# Work request
Give back the full set of entries that follows, exactly as written.

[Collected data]
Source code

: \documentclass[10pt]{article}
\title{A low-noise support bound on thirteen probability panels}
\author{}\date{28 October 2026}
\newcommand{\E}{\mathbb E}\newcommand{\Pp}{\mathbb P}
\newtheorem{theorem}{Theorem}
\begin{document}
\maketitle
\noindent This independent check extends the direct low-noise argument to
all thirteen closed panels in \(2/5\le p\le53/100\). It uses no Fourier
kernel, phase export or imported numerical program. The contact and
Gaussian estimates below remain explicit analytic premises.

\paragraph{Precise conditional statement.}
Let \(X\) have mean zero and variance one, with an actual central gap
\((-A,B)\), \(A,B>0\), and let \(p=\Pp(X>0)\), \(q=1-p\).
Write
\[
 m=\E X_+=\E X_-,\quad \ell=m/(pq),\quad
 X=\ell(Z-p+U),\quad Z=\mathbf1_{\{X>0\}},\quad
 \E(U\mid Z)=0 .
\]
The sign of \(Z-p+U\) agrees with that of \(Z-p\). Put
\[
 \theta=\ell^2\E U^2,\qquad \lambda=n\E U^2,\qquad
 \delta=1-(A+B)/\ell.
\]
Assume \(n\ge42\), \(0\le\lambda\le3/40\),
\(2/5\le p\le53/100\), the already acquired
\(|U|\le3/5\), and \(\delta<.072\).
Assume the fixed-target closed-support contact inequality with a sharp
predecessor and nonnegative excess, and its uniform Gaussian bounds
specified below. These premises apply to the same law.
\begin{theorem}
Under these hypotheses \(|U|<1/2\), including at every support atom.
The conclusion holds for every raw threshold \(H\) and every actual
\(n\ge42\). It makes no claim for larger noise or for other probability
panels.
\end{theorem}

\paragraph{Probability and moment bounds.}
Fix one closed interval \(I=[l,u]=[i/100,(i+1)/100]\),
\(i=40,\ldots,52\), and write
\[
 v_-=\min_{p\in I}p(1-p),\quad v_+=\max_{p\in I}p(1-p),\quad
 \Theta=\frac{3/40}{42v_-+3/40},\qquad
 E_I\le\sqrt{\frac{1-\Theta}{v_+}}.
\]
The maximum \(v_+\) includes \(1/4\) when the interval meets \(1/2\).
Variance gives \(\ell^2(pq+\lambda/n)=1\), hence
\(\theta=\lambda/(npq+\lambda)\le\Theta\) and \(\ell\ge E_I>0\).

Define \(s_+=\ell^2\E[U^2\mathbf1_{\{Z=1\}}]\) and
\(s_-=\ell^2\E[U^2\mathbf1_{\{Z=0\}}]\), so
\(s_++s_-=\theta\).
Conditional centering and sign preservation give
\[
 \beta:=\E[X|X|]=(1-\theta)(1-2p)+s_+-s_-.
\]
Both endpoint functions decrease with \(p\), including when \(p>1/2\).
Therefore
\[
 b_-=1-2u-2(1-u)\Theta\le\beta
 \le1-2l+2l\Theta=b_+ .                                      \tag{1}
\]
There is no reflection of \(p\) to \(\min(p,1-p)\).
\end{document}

# Result of the task
Source code

: \documentclass[10pt]{article}
\title{A low-noise support bound on thirteen probability panels}
\author{}\date{28 October 2026}
\newcommand{\E}{\mathbb E}\newcommand{\Pp}{\mathbb P}
\newtheorem{theorem}{Theorem}
\begin{document}
\maketitle
\noindent This independent check extends the direct low-noise argument to
all thirteen closed panels in \(2/5\le p\le53/100\). It uses no Fourier
kernel, phase export or imported numerical program. The contact and
Gaussian estimates below remain explicit analytic premises.

\paragraph{Precise conditional statement.}
Let \(X\) have mean zero and variance one, with an actual central gap
\((-A,B)\), \(A,B>0\), and let \(p=\Pp(X>0)\), \(q=1-p\).
Write
\[
 m=\E X_+=\E X_-,\quad \ell=m/(pq),\quad
 X=\ell(Z-p+U),\quad Z=\mathbf1_{\{X>0\}},\quad
 \E(U\mid Z)=0 .
\]
The sign of \(Z-p+U\) agrees with that of \(Z-p\). Put
\[
 \theta=\ell^2\E U^2,\qquad \lambda=n\E U^2,\qquad
 \delta=1-(A+B)/\ell.
\]
Assume \(n\ge42\), \(0\le\lambda\le3/40\),
\(2/5\le p\le53/100\), the already acquired
\(|U|\le3/5\), and \(\delta<.072\).
Assume the fixed-target closed-support contact inequality with a sharp
predecessor and nonnegative excess, and its uniform Gaussian bounds
specified below. These premises apply to the same law.
\begin{theorem}
Under these hypotheses \(|U|<1/2\), including at every support atom.
The conclusion holds for every raw threshold \(H\) and every actual
\(n\ge42\). It makes no claim for larger noise or for other probability
panels.
\end{theorem}

\paragraph{Probability and moment bounds.}
Fix one closed interval \(I=[l,u]=[i/100,(i+1)/100]\),
\(i=40,\ldots,52\), and write
\[
 v_-=\min_{p\in I}p(1-p),\quad v_+=\max_{p\in I}p(1-p),\quad
 \Theta=\frac{3/40}{42v_-+3/40},\qquad
 E_I\le\sqrt{\frac{1-\Theta}{v_+}}.
\]
The maximum \(v_+\) includes \(1/4\) when the interval meets \(1/2\).
Variance gives \(\ell^2(pq+\lambda/n)=1\), hence
\(\theta=\lambda/(npq+\lambda)\le\Theta\) and \(\ell\ge E_I>0\).

Define \(s_+=\ell^2\E[U^2\mathbf1_{\{Z=1\}}]\) and
\(s_-=\ell^2\E[U^2\mathbf1_{\{Z=0\}}]\), so
\(s_++s_-=\theta\).
Conditional centering and sign preservation give
\[
 \beta:=\E[X|X|]=(1-\theta)(1-2p)+s_+-s_-.
\]
Both endpoint functions decrease with \(p\), including when \(p>1/2\).
Therefore
\[
 b_-=1-2u-2(1-u)\Theta\le\beta
 \le1-2l+2l\Theta=b_+ .                                      \tag{1}
\]
There is no reflection of \(p\) to \(\min(p,1-p)\).
\end{document}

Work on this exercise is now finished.